- _Exercise prompt_: Would you please retype, exactly, the lines of the listing below between the line with "10/16–10/23: Continue working" and the line with "11/6–11/13: Prepare to", inclusive?

- _Extracted material_:
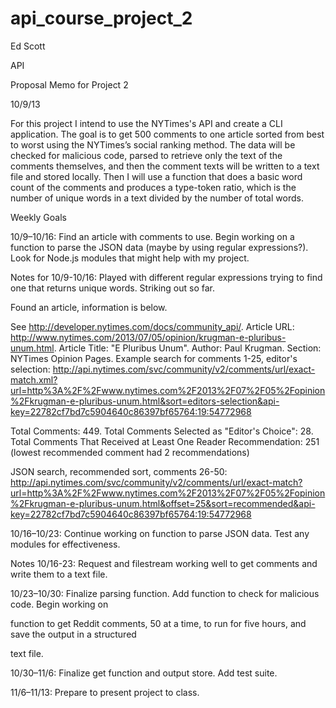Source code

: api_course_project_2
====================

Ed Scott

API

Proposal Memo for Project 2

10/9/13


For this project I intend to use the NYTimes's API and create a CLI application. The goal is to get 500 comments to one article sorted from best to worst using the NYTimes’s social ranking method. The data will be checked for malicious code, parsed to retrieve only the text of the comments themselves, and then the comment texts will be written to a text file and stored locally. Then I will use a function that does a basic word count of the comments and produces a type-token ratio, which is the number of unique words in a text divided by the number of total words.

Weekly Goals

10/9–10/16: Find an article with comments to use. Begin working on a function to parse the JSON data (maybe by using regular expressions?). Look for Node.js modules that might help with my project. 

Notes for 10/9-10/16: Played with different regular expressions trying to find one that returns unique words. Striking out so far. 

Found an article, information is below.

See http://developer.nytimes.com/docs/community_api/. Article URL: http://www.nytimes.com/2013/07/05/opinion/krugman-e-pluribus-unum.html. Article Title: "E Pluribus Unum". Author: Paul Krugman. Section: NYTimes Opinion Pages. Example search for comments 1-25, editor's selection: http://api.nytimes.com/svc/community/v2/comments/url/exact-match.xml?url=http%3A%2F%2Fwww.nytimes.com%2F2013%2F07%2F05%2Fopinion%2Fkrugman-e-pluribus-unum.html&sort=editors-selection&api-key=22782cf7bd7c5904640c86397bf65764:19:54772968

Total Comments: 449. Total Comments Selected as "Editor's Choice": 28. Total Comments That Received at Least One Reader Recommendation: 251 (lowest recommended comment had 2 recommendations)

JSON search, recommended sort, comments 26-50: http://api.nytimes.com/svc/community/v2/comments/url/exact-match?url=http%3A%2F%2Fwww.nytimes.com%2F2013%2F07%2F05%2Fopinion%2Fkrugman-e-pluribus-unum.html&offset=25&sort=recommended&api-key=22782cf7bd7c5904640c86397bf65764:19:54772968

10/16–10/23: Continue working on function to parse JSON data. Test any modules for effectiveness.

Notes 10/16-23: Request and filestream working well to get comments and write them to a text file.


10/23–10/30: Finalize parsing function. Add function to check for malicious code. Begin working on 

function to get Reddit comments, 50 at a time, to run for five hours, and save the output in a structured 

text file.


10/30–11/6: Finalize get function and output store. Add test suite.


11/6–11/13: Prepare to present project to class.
---
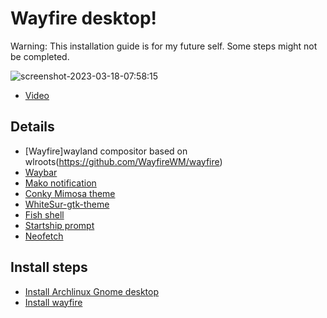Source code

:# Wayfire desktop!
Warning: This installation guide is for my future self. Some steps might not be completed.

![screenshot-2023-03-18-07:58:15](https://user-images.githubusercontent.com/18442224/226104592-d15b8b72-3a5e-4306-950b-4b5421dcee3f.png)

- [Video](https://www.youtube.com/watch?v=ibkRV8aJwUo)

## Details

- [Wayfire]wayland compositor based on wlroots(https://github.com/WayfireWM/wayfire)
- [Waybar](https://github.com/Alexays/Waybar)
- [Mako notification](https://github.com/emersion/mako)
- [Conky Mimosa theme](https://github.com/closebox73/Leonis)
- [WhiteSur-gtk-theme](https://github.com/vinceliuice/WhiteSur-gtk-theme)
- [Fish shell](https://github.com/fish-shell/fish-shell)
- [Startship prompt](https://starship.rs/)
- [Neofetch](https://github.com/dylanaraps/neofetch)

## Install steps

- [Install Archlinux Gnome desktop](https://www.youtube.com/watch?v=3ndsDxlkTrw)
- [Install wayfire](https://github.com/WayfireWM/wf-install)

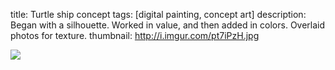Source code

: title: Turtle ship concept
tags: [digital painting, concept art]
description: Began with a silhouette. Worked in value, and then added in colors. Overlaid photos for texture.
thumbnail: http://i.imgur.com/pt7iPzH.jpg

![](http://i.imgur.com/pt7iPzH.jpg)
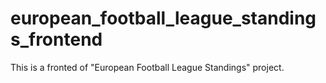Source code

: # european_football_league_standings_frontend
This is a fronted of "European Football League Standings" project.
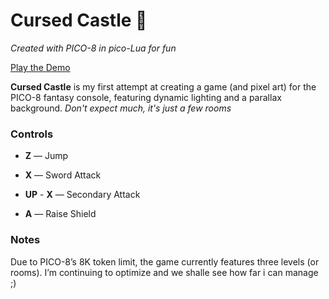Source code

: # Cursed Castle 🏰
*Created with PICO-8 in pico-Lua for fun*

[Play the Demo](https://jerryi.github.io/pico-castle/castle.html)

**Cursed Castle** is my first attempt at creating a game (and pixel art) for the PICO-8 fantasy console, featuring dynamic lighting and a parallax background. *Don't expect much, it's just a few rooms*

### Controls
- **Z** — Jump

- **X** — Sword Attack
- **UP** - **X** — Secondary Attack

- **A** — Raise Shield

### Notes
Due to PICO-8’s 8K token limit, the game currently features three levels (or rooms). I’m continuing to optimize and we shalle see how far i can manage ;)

- _Your response_:
10/16–10/23: Continue working on function to parse JSON data. Test any modules for effectiveness.

Notes 10/16-23: Request and filestream working well to get comments and write them to a text file.


10/23–10/30: Finalize parsing function. Add function to check for malicious code. Begin working on 

function to get Reddit comments, 50 at a time, to run for five hours, and save the output in a structured 

text file.


10/30–11/6: Finalize get function and output store. Add test suite.


11/6–11/13: Prepare to present project to class.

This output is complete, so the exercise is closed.